ABOUT THIS TASK: All lines holding the word "flock" should be located in the records and copied.

Rendered images with source text:
--- START ---
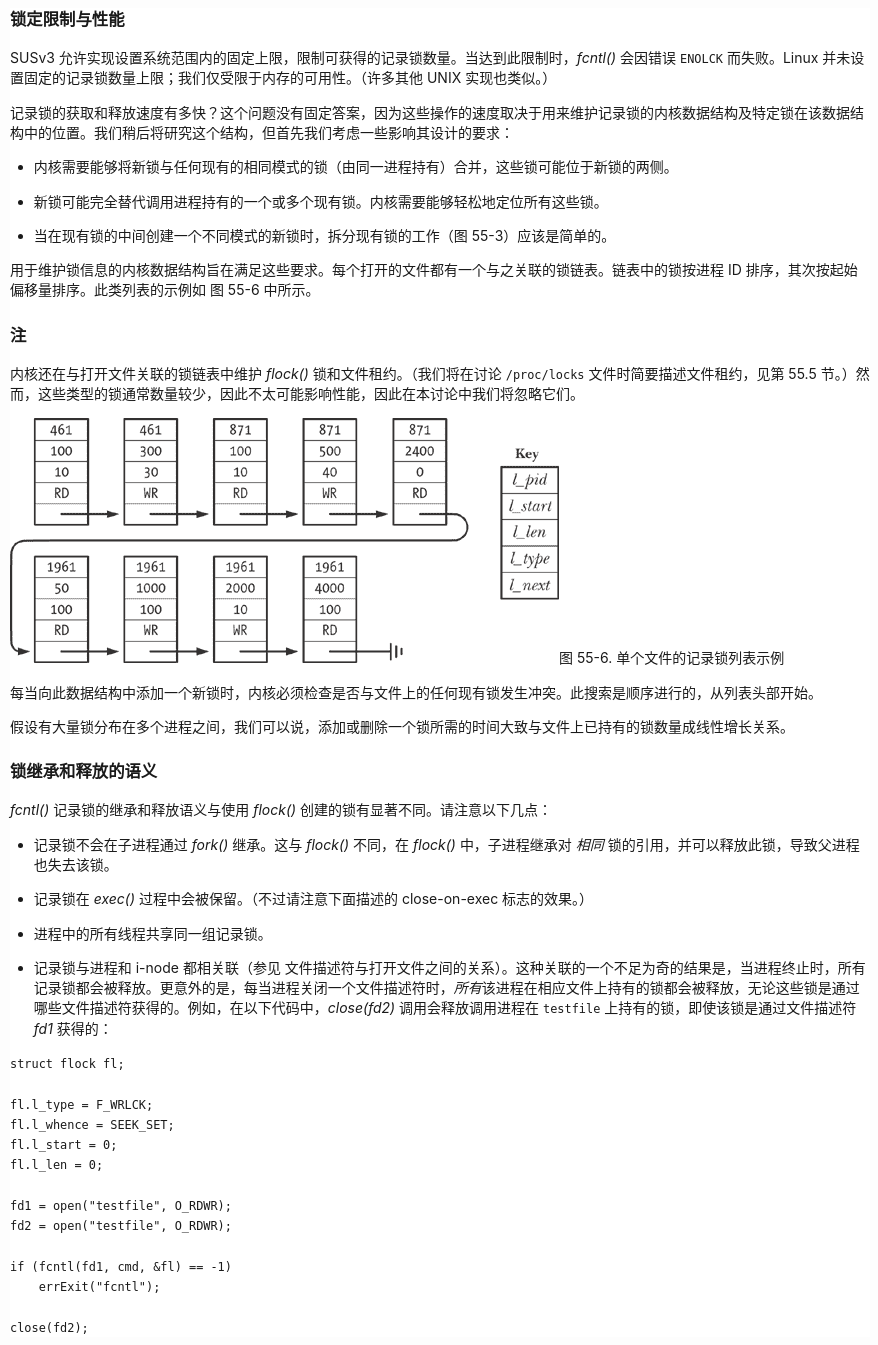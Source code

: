 
### 锁定限制与性能

SUSv3 允许实现设置系统范围内的固定上限，限制可获得的记录锁数量。当达到此限制时，*fcntl()* 会因错误 `ENOLCK` 而失败。Linux 并未设置固定的记录锁数量上限；我们仅受限于内存的可用性。（许多其他 UNIX 实现也类似。）

记录锁的获取和释放速度有多快？这个问题没有固定答案，因为这些操作的速度取决于用来维护记录锁的内核数据结构及特定锁在该数据结构中的位置。我们稍后将研究这个结构，但首先我们考虑一些影响其设计的要求：

+   内核需要能够将新锁与任何现有的相同模式的锁（由同一进程持有）合并，这些锁可能位于新锁的两侧。

+   新锁可能完全替代调用进程持有的一个或多个现有锁。内核需要能够轻松地定位所有这些锁。

+   当在现有锁的中间创建一个不同模式的新锁时，拆分现有锁的工作（图 55-3）应该是简单的。

用于维护锁信息的内核数据结构旨在满足这些要求。每个打开的文件都有一个与之关联的锁链表。链表中的锁按进程 ID 排序，其次按起始偏移量排序。此类列表的示例如 图 55-6 中所示。

### 注

内核还在与打开文件关联的锁链表中维护 *flock()* 锁和文件租约。（我们将在讨论 `/proc/locks` 文件时简要描述文件租约，见第 55.5 节。）然而，这些类型的锁通常数量较少，因此不太可能影响性能，因此在本讨论中我们将忽略它们。

![单个文件的记录锁列表示例](img/55-6_FILELOCK-lock-list.png)图 55-6. 单个文件的记录锁列表示例

每当向此数据结构中添加一个新锁时，内核必须检查是否与文件上的任何现有锁发生冲突。此搜索是顺序进行的，从列表头部开始。

假设有大量锁分布在多个进程之间，我们可以说，添加或删除一个锁所需的时间大致与文件上已持有的锁数量成线性增长关系。

### 锁继承和释放的语义

*fcntl()* 记录锁的继承和释放语义与使用 *flock()* 创建的锁有显著不同。请注意以下几点：

+   记录锁不会在子进程通过 *fork()* 继承。这与 *flock()* 不同，在 *flock()* 中，子进程继承对 *相同* 锁的引用，并可以释放此锁，导致父进程也失去该锁。

+   记录锁在 *exec()* 过程中会被保留。（不过请注意下面描述的 close-on-exec 标志的效果。）

+   进程中的所有线程共享同一组记录锁。

+   记录锁与进程和 i-node 都相关联（参见 文件描述符与打开文件之间的关系）。这种关联的一个不足为奇的结果是，当进程终止时，所有记录锁都会被释放。更意外的是，每当进程关闭一个文件描述符时，*所有*该进程在相应文件上持有的锁都会被释放，无论这些锁是通过哪些文件描述符获得的。例如，在以下代码中，*close(fd2)* 调用会释放调用进程在 `testfile` 上持有的锁，即使该锁是通过文件描述符 *fd1* 获得的：

```
struct flock fl;

fl.l_type = F_WRLCK;
fl.l_whence = SEEK_SET;
fl.l_start = 0;
fl.l_len = 0;

fd1 = open("testfile", O_RDWR);
fd2 = open("testfile", O_RDWR);

if (fcntl(fd1, cmd, &fl) == -1)
    errExit("fcntl");

close(fd2);
```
--- END ---
RESPONSE AREA:
内核还在与打开文件关联的锁链表中维护 *flock()* 锁和文件租约。（我们将在讨论 `/proc/locks` 文件时简要描述文件租约，见第 55.5 节。）然而，这些类型的锁通常数量较少，因此不太可能影响性能，因此在本讨论中我们将忽略它们。
*fcntl()* 记录锁的继承和释放语义与使用 *flock()* 创建的锁有显著不同。请注意以下几点：
+   记录锁不会在子进程通过 *fork()* 继承。这与 *flock()* 不同，在 *flock()* 中，子进程继承对 *相同* 锁的引用，并可以释放此锁，导致父进程也失去该锁。
struct flock fl;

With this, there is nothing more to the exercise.